Seoul beantwortete den Brief mit der Forderung, der Norden solle seine Ernsthaftigkeit mit Handlungen belegen. Experten in Seoul begannen, nach den versteckten Motiven zu suchen, obwohl Pjöngjang sie explizit in Abrede stellt. Offenbar richtet sich der Brief gegen das jährliche Frühjahrsmanöver Foal Eagle, bei dem Soldaten aus Südkorea und den USA gemeinsam trainieren. Zwar steht in dem Schreiben, normale militärische Übungen seien legitim.

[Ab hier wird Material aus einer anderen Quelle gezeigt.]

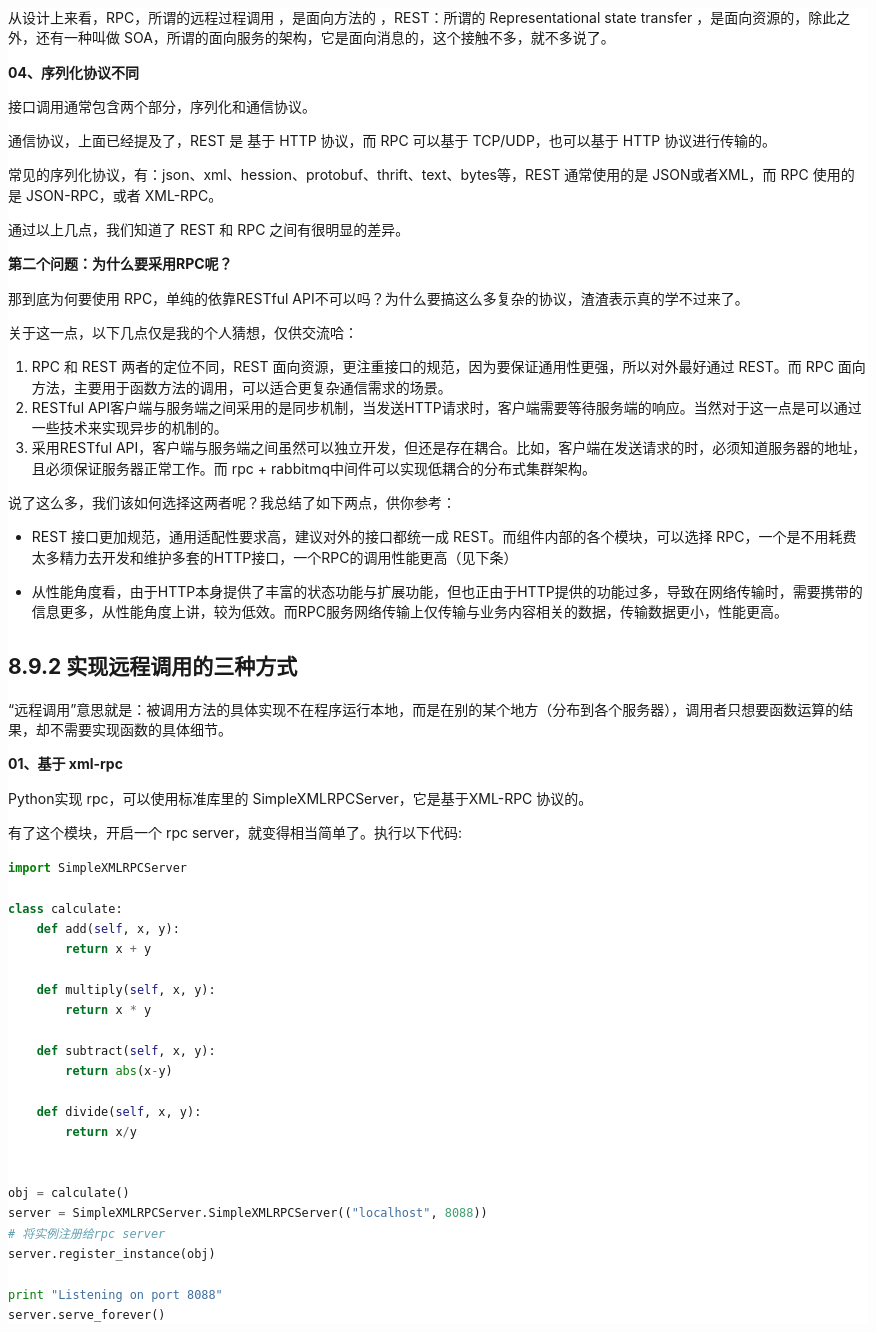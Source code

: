 从设计上来看，RPC，所谓的远程过程调用 ，是面向方法的 ，REST：所谓的 Representational state transfer ，是面向资源的，除此之外，还有一种叫做 SOA，所谓的面向服务的架构，它是面向消息的，这个接触不多，就不多说了。

**04、序列化协议不同**

接口调用通常包含两个部分，序列化和通信协议。

通信协议，上面已经提及了，REST 是 基于 HTTP 协议，而 RPC 可以基于 TCP/UDP，也可以基于 HTTP 协议进行传输的。

常见的序列化协议，有：json、xml、hession、protobuf、thrift、text、bytes等，REST 通常使用的是 JSON或者XML，而 RPC 使用的是 JSON-RPC，或者 XML-RPC。

通过以上几点，我们知道了 REST 和 RPC 之间有很明显的差异。

**第二个问题：为什么要采用RPC呢？**

那到底为何要使用 RPC，单纯的依靠RESTful API不可以吗？为什么要搞这么多复杂的协议，渣渣表示真的学不过来了。

关于这一点，以下几点仅是我的个人猜想，仅供交流哈：

1. RPC 和 REST 两者的定位不同，REST 面向资源，更注重接口的规范，因为要保证通用性更强，所以对外最好通过 REST。而 RPC 面向方法，主要用于函数方法的调用，可以适合更复杂通信需求的场景。
2. RESTful API客户端与服务端之间采用的是同步机制，当发送HTTP请求时，客户端需要等待服务端的响应。当然对于这一点是可以通过一些技术来实现异步的机制的。
3. 采用RESTful API，客户端与服务端之间虽然可以独立开发，但还是存在耦合。比如，客户端在发送请求的时，必须知道服务器的地址，且必须保证服务器正常工作。而 rpc + rabbitmq中间件可以实现低耦合的分布式集群架构。

说了这么多，我们该如何选择这两者呢？我总结了如下两点，供你参考：

- REST 接口更加规范，通用适配性要求高，建议对外的接口都统一成 REST。而组件内部的各个模块，可以选择 RPC，一个是不用耗费太多精力去开发和维护多套的HTTP接口，一个RPC的调用性能更高（见下条）

- 从性能角度看，由于HTTP本身提供了丰富的状态功能与扩展功能，但也正由于HTTP提供的功能过多，导致在网络传输时，需要携带的信息更多，从性能角度上讲，较为低效。而RPC服务网络传输上仅传输与业务内容相关的数据，传输数据更小，性能更高。

## 8.9.2 实现远程调用的三种方式

“远程调用”意思就是：被调用方法的具体实现不在程序运行本地，而是在别的某个地方（分布到各个服务器），调用者只想要函数运算的结果，却不需要实现函数的具体细节。

**01、基于 xml-rpc**

Python实现 rpc，可以使用标准库里的 SimpleXMLRPCServer，它是基于XML-RPC 协议的。

有了这个模块，开启一个 rpc server，就变得相当简单了。执行以下代码:

```python
import SimpleXMLRPCServer

class calculate:
    def add(self, x, y):
        return x + y

    def multiply(self, x, y):
        return x * y

    def subtract(self, x, y):
        return abs(x-y)

    def divide(self, x, y):
        return x/y


obj = calculate()
server = SimpleXMLRPCServer.SimpleXMLRPCServer(("localhost", 8088))
# 将实例注册给rpc server
server.register_instance(obj)

print "Listening on port 8088"
server.serve_forever()
```
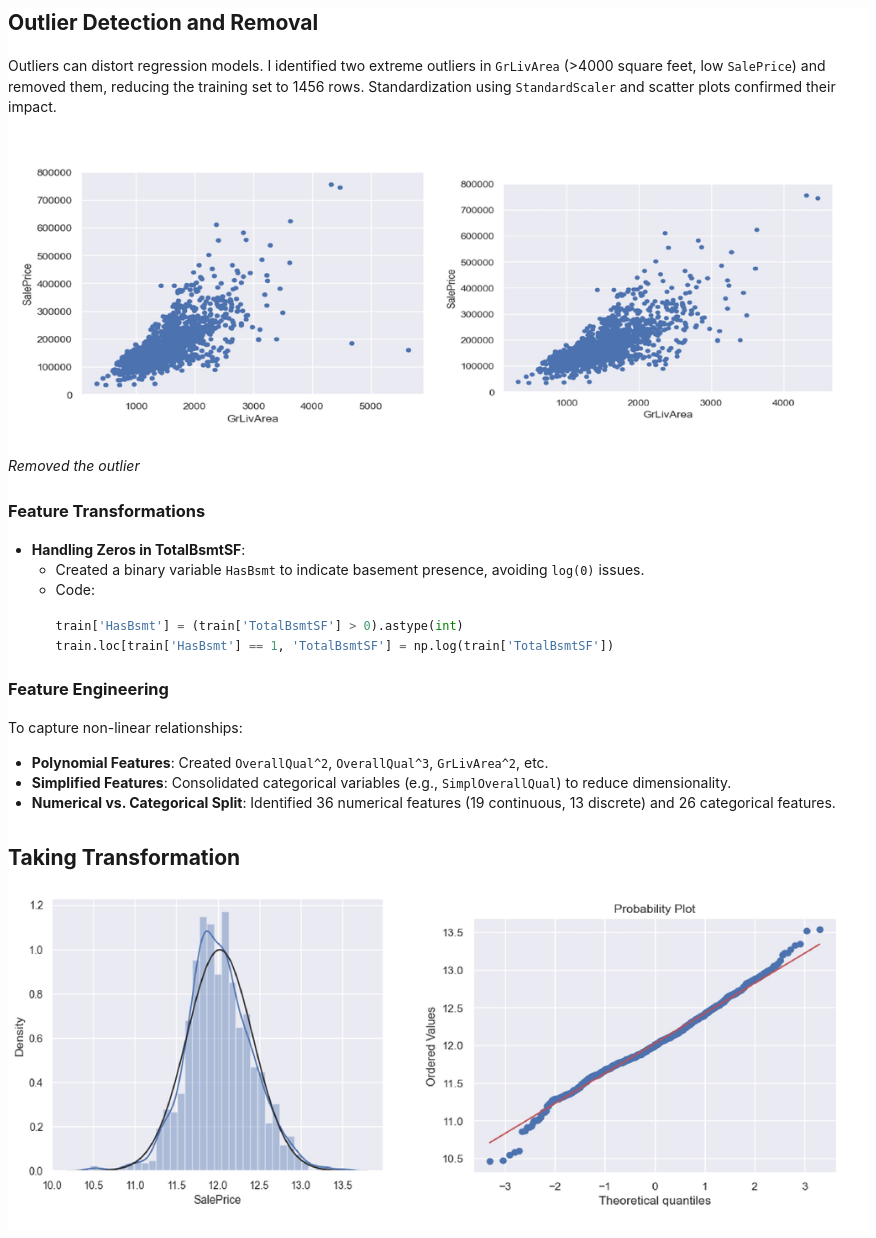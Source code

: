 ## Outlier Detection and Removal
Outliers can distort regression models. I identified two extreme outliers in `GrLivArea` (>4000 square feet, low `SalePrice`) and removed them, reducing the training set to 1456 rows. Standardization using `StandardScaler` and scatter plots confirmed their impact.

![removing 2 outliers point](28259.jpg)
*Removed the outlier*

### Feature Transformations
 
- **Handling Zeros in TotalBsmtSF**:
  - Created a binary variable `HasBsmt` to indicate basement presence, avoiding `log(0)` issues.
  - Code:
    ```python
    train['HasBsmt'] = (train['TotalBsmtSF'] > 0).astype(int)
    train.loc[train['HasBsmt'] == 1, 'TotalBsmtSF'] = np.log(train['TotalBsmtSF'])
    ```

### Feature Engineering
To capture non-linear relationships:
- **Polynomial Features**: Created `OverallQual^2`, `OverallQual^3`, `GrLivArea^2`, etc.
- **Simplified Features**: Consolidated categorical variables (e.g., `SimplOverallQual`) to reduce dimensionality.
- **Numerical vs. Categorical Split**: Identified 36 numerical features (19 continuous, 13 discrete) and 26 categorical features.

## Taking Transformation

![sales price distribution after taking log](282511.jpg)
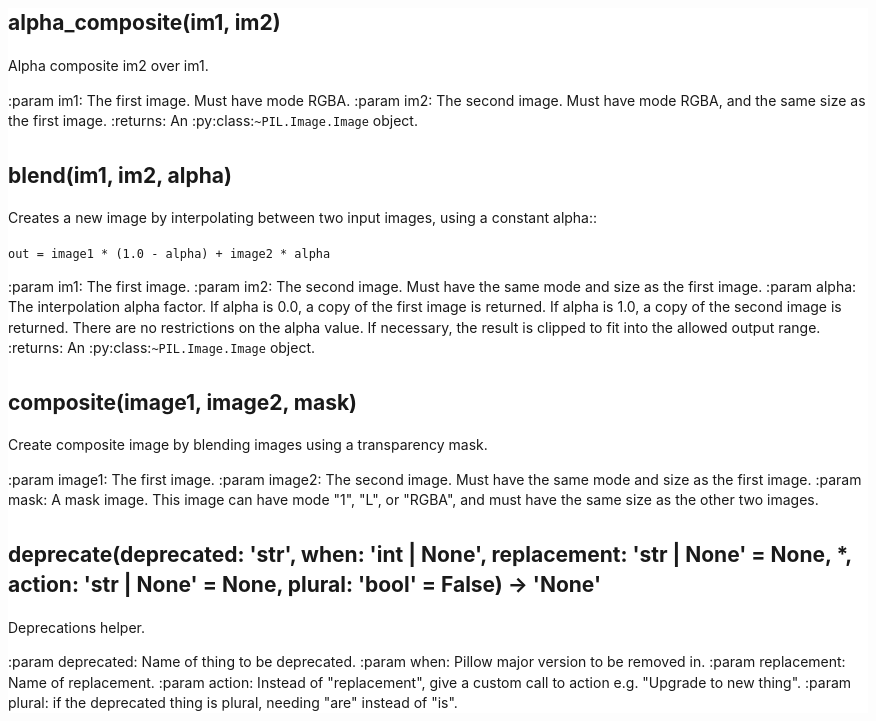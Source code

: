 <div class="ClassDoc YAMLDoc" markdown="1">

## alpha_composite(im1, im2)

Alpha composite im2 over im1.

:param im1: The first image. Must have mode RGBA.
:param im2: The second image.  Must have mode RGBA, and the same size as
   the first image.
:returns: An :py:class:`~PIL.Image.Image` object.



## blend(im1, im2, alpha)

Creates a new image by interpolating between two input images, using
a constant alpha::

    out = image1 * (1.0 - alpha) + image2 * alpha

:param im1: The first image.
:param im2: The second image.  Must have the same mode and size as
   the first image.
:param alpha: The interpolation alpha factor.  If alpha is 0.0, a
   copy of the first image is returned. If alpha is 1.0, a copy of
   the second image is returned. There are no restrictions on the
   alpha value. If necessary, the result is clipped to fit into
   the allowed output range.
:returns: An :py:class:`~PIL.Image.Image` object.



## composite(image1, image2, mask)

Create composite image by blending images using a transparency mask.

:param image1: The first image.
:param image2: The second image.  Must have the same mode and
   size as the first image.
:param mask: A mask image.  This image can have mode
   "1", "L", or "RGBA", and must have the same size as the
   other two images.



## deprecate(deprecated: 'str', when: 'int | None', replacement: 'str | None' = None, \*, action: 'str | None' = None, plural: 'bool' = False) -> 'None'

Deprecations helper.

:param deprecated: Name of thing to be deprecated.
:param when: Pillow major version to be removed in.
:param replacement: Name of replacement.
:param action: Instead of "replacement", give a custom call to action
    e.g. "Upgrade to new thing".
:param plural: if the deprecated thing is plural, needing "are" instead of "is".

Foal Eagle aber geht vom Szenario eines nordkoreanischen Angriffs aus, was Pjöngjang als Provokation betrachtet.

Mit diesem "ernsthaften Angebot" dürfte der Norden zudem versuchen, Südkorea innenpolitisch noch mehr zu spalten - und auch einen Keil zwischen Seoul und Peking treiben, deren Beziehungen so gut sind wie noch nie. Außerdem demonstriert Kim seinem Volk, dass er sich um eine Vereinigung mit dem Süden bemüht.

Paradoxerweise deutet die massiv verstärkte Repression im Norden darauf hin, dass es Kim Jong Un tatsächlich ernst meinen könnte: Je mehr Kontakte er zwischen Nord und Süd zulässt - selbst wenn diese streng überwacht werden - umso sicherer muss er sich in seiner Position fühlen, wenn er die Zukunft seines Regime nicht gefährden will. Dazu schafft er ein Klima der Angst. Schon im Herbst hat er die Patrouillen am Yalu, dem Grenzfluss zu China, verschärfen lassen, die Zahl der verhafteten Flüchtlinge ist seither gestiegen. Einige wurden von ihren Fluchthelfern verraten. Kim hat ferner Sonderkommandos mit Vollmachten in die Region geschickt. Überdies lässt er die chinesischen Mobilfunknetze entlang der Grenze stören, weil viele Nordkoreaner, gerade auch Schmuggler und Fluchthelfer auf beiden Seiten des Yalu, bisher mit chinesischen Handys frei kommunizieren konnten.

Sollte Seoul nicht auf Kims Charme-Offensive eingehen, hätte er sich bereits eine Erklärung für seine nächste Provokation verschafft.